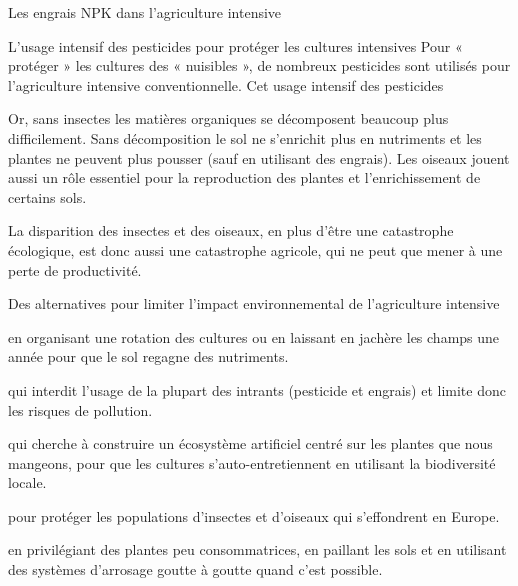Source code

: \begin{doc}{Les engrais NPK dans l'agriculture intensive}
\end{doc}

\begin{doc}{L'usage intensif des pesticides pour protéger les cultures intensives}
  Pour « protéger » les cultures des « nuisibles », de nombreux pesticides sont utilisés pour l'agriculture intensive conventionnelle.
  Cet usage intensif des pesticides 

  Or, sans insectes les matières organiques se décomposent beaucoup plus difficilement.
  Sans décomposition le sol ne s'enrichit plus en nutriments et les plantes ne peuvent plus pousser (sauf en utilisant des engrais).
  Les oiseaux jouent aussi un rôle essentiel pour la reproduction des plantes et l'enrichissement de certains sols. 

  La disparition des insectes et des oiseaux, en plus d'être une catastrophe écologique, est donc aussi une catastrophe agricole, qui ne peut que mener à une perte de productivité.%
\end{doc}

\begin{doc}{Des alternatives pour limiter l'impact environnemental de l'agriculture intensive}
  \begin{listePoints}
    \item {} en organisant une rotation des cultures ou en laissant en jachère les champs une année pour que le sol regagne des nutriments.
    \item {} qui interdit l'usage de la plupart des intrants (pesticide et engrais) et limite donc les risques de pollution.
    \item {} qui cherche à construire un écosystème artificiel centré sur les plantes que nous mangeons, pour que les cultures s'auto-entretiennent en utilisant la biodiversité locale.
    \item {} pour protéger les populations d'insectes et d'oiseaux qui s'effondrent en Europe.
    \item {} en privilégiant des plantes peu consommatrices, en paillant les sols et en utilisant des systèmes d'arrosage goutte à goutte quand c'est possible.
  \end{listePoints}
\end{doc}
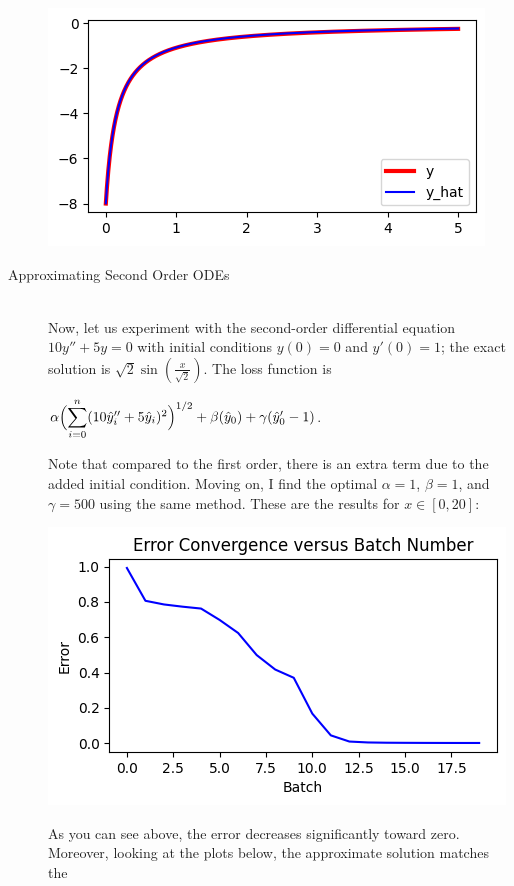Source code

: \documentclass[12pt]{article}
\newcommand{\dsum}[2]{\mathlarger{\sum}_{#1}^{#2}}
\newcommand{\bgc}{\begin{center}}
\newcommand{\enc}{\end{center}}
\begin{document}
\begin{description}
\begin{minipage}{\linewidth}
        \includegraphics[scale=.5]{images/figure8.png}
    \end{minipage}

    \item[Approximating Second Order ODEs] \hfill \\
    Now, let us experiment with the second-order differential equation $10y''+
    5y = 0$ with initial conditions  $y(0) = 0$ and $y'(0) = 1$; the exact
    solution is $\sqrt{2}\sin(\frac{x}{\sqrt{2}})$. The loss function is 
    \bgc 
    $\alpha\Bigl(\dsum{i=0}{n}(10\hat{y}_i'' + 5\hat{y}_i)^2\Bigr)^{1/2} 
    + \beta(\hat{y}_0)
    + \gamma(\hat{y}_0' - 1)$.
    \enc
    Note that compared to the first order, there is an extra term due to the
    added initial condition. Moving on, I find the optimal $\alpha = 1$, $\beta
    = 1$, and $\gamma = 500$ using the same method. These are the results
    for $x\in[0, 20]$: \\
    \begin{minipage}{\linewidth}
        \centering
        \includegraphics[scale=.5]{images/figure9.png}
    \end{minipage}
    As you can see above, the error decreases significantly toward zero.
    Moreover, looking at the plots below, the approximate solution matches the

\end{description}
\end{document}
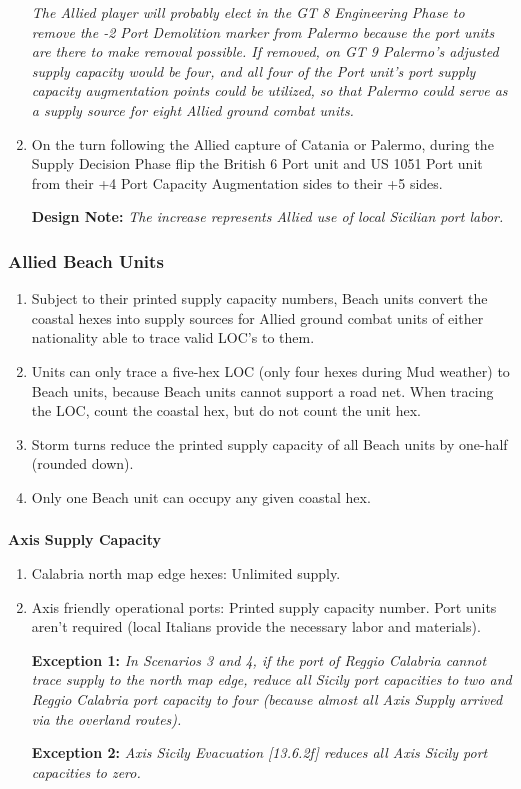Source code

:\begin{enumerate}[label=\alph*.]
    \textit{The Allied player will probably elect in the GT 8 Engineering Phase to remove the -2 Port Demolition marker from Palermo because the port units are there to make removal possible. If removed, on GT 9 Palermo's adjusted supply capacity would be four, and all four of the Port unit's port supply capacity augmentation points could be utilized, so that Palermo could serve as a supply source for eight Allied ground combat units.}
    
    \item On the turn following the Allied capture of Catania or Palermo, during the Supply Decision Phase flip the British 6 Port unit and US 1051 Port unit from their +4 Port Capacity Augmentation sides to their +5 sides.
    
    \textbf{Design Note: } \textit{The increase represents Allied use of local Sicilian port labor.}
\end{enumerate}

\subsubsection{Allied Beach Units}
\begin{enumerate}[label=\alph*.]
    \item Subject to their printed supply capacity numbers, Beach units convert the coastal hexes into supply sources for Allied ground combat units of either nationality able to trace valid LOC's to them.
    \item Units can only trace a five-hex LOC (only four hexes during Mud weather) to Beach units, because Beach units cannot support a road net. When tracing the LOC, count the coastal hex, but do not count the unit hex.
    \item Storm turns reduce the printed supply capacity of all Beach units by one-half (rounded down).
    \item Only one Beach unit can occupy any given coastal hex.
\end{enumerate}

\subsubsection{}\textbf{Axis Supply Capacity}
\begin{enumerate}[label=\alph*.]
    \item Calabria north map edge hexes: Unlimited supply.
    \item Axis friendly operational ports: Printed supply capacity number. Port units aren't required (local Italians provide the necessary labor and materials).
    
    \textbf{Exception 1:} \textit{ In Scenarios 3 and 4, if the port of Reggio Calabria cannot trace supply to the north map edge, reduce all Sicily port capacities to two and Reggio Calabria port capacity to four (because almost all Axis Supply arrived via the overland routes).}
    
    \textbf{Exception 2:} \textit{Axis Sicily Evacuation [13.6.2f] reduces all Axis Sicily port capacities to zero.}
\end{enumerate}

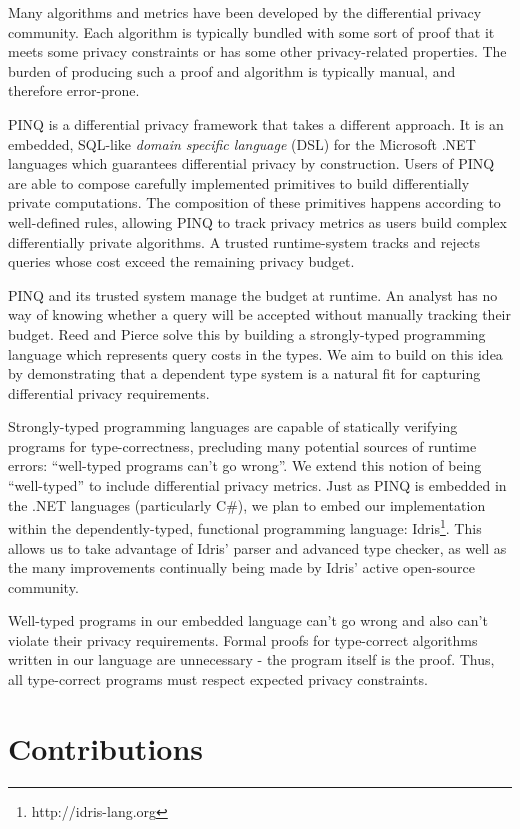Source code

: \documentclass[12pt]{report}
\begin{document}
Many algorithms and metrics have been developed by the differential privacy community.
Each algorithm is typically bundled with some sort of proof that it meets some privacy constraints or has some other privacy-related properties.
The burden of producing such a proof and algorithm is typically manual, and therefore error-prone.

PINQ is a differential privacy framework that takes a different approach\cite{conf/sigmod/McSherry09}.
It is an embedded, SQL-like \textit{domain specific language} (DSL) for the Microsoft .NET languages which guarantees differential privacy by construction.
Users of PINQ are able to compose carefully implemented primitives to build differentially private computations.
The composition of these primitives happens according to well-defined rules, allowing PINQ to track privacy metrics as users build complex differentially private algorithms.
A trusted runtime-system tracks and rejects queries whose cost exceed the remaining privacy budget.

PINQ and its trusted system manage the budget at runtime.
An analyst has no way of knowing whether a query will be accepted without manually tracking their budget.
Reed and Pierce solve this by building a strongly-typed programming language which represents query costs in the types\cite{conf/icfp/ReedP10}.
We aim to build on this idea by demonstrating that a dependent type system is a natural fit for capturing differential privacy requirements.

Strongly-typed programming languages are capable of statically verifying programs for type-correctness, precluding many potential sources of runtime errors: ``well-typed programs can't go wrong''.
We extend this notion of being ``well-typed'' to include differential privacy metrics.
Just as PINQ is embedded in the .NET languages (particularly C\#), we plan to embed our implementation within the dependently-typed, functional programming language: Idris\footnote{http://idris-lang.org}.
This allows us to take advantage of Idris' parser and advanced type checker, as well as the many improvements continually being made by Idris' active open-source community.

Well-typed programs in our embedded language can't go wrong and also can't violate their privacy requirements.
Formal proofs for type-correct algorithms written in our language are unnecessary - the program itself is the proof.
Thus, all type-correct programs must respect expected privacy constraints.

\section{Contributions}
\end{document}
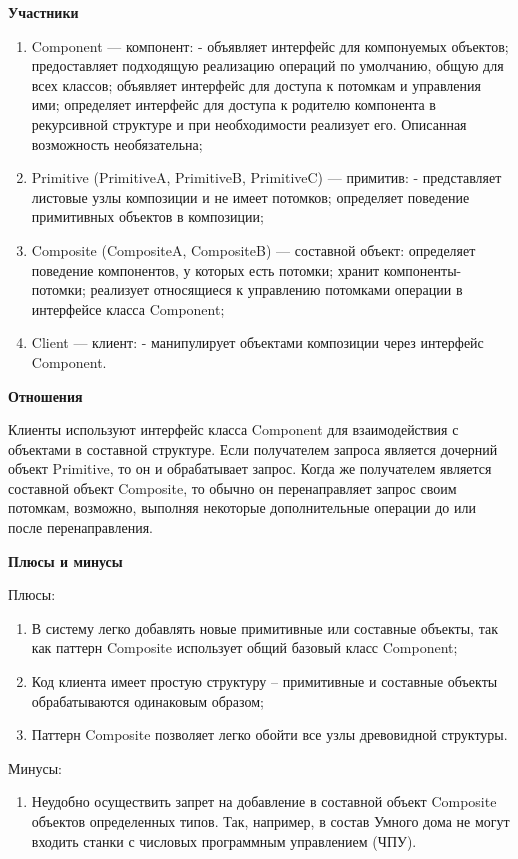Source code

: \documentclass[PI,LAB]{HSEUniversity}
\begin{document}
\textbf{Участники}

\begin{enumerate}
  \item Component --- компонент: - объявляет интерфейс для компонуемых объектов; предоставляет подходящую реализацию операций по умолчанию, общую для всех классов; объявляет интерфейс для доступа к потомкам и управления ими; определяет интерфейс для доступа к родителю компонента в рекурсивной структуре и при необходимости реализует его. Описанная возможность необязательна;
  \item Primitive (PrimitiveA, PrimitiveB, PrimitiveC) --- примитив: - представляет листовые узлы композиции и не имеет потомков; определяет поведение примитивных объектов в композиции;
  \item Composite (CompositeA, CompositeB) --- составной объект: определяет поведение компонентов, у которых есть потомки; хранит компоненты-потомки; реализует относящиеся к управлению потомками операции в интерфейсе класса Component;
  \item Client --- клиент: - манипулирует объектами композиции через интерфейс Component.
\end{enumerate}

\textbf{Отношения}

Клиенты используют интерфейс класса Component для взаимодействия с объектами в составной структуре. Если получателем запроса является дочерний объект Primitive, то он и обрабатывает запрос. Когда же получателем является составной объект Composite, то обычно он перенаправляет запрос своим потомкам, возможно, выполняя некоторые дополнительные операции до или после перенаправления.

\textbf{Плюсы и минусы}

Плюсы:
\begin{enumerate}
  \item В систему легко добавлять новые примитивные или составные объекты, так как паттерн Composite использует общий базовый класс Component;
  \item Код клиента имеет простую структуру – примитивные и составные объекты обрабатываются одинаковым образом;
  \item Паттерн Composite позволяет легко обойти все узлы древовидной структуры.
\end{enumerate}

Минусы:
\begin{enumerate}
  \item Неудобно осуществить запрет на добавление в составной объект Composite объектов определенных типов. Так, например, в состав Умного дома не могут входить станки с числовых программным управлением (ЧПУ).
\end{enumerate}
\end{document}
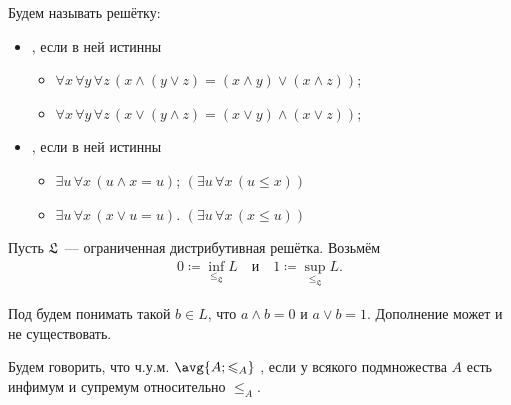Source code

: \begin{definition*}
    Будем называть решётку:
    \begin{itemize}
        \item {}, если в ней истинны
            \begin{itemize}
                \item $\forall x\, \forall y\, \forall z\, (x \land (y \lor z) = (x \land y) \lor (x
                    \land z))$;
                \item $\forall x\, \forall y\, \forall z\, (x \lor (y \land z) = (x \lor y) \land (x \lor
                    z))$;
            \end{itemize}
        \item {}, если в ней истинны
            \begin{itemize}
                \item $\exists u\, \forall x\, (u \land x = u)$; \hfill $(\exists u\, \forall x\, (u \leq
                    x))$
                \item $\exists u\, \forall x\, (x \vee u = u)$. \hfill $(\exists u\, \forall x\, (x \leq
                    u))$
            \end{itemize}
    \end{itemize}

    Пусть $\mathfrak{L}$~--- ограниченная дистрибутивная решётка. Возьмём
    \begin{align*}
      0 \coloneqq \inf_{\leq_{\mathfrak{L}}} L \quad \text{и} \quad 1 \coloneqq
      \sup_{\leq_{\mathfrak{L}}} L.
    \end{align*}

    Под  будем понимать такой $b \in L$, что ${a \land b}
    = 0$ и ${a \lor b} = 1$. Дополнение может и не существовать.
\end{definition*}




\begin{definition*}
    Будем говорить, что ч.у.м. $\avg{A; \leqslant_A}$ , если у всякого
    подмножества $A$ есть инфимум и супремум относительно $\leq_A$.
\end{definition*}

::::::::::

Since only part of the listing is wanted, copy exactly the lines from the one holding "one-half (rounded down)." to the one holding "labor and materials).", both included.

    \item Storm turns reduce the printed supply capacity of all Beach units by one-half (rounded down).
    \item Only one Beach unit can occupy any given coastal hex.
\end{enumerate}

\subsubsection{}\textbf{Axis Supply Capacity}
\begin{enumerate}[label=\alph*.]
    \item Calabria north map edge hexes: Unlimited supply.
    \item Axis friendly operational ports: Printed supply capacity number. Port units aren't required (local Italians provide the necessary labor and materials).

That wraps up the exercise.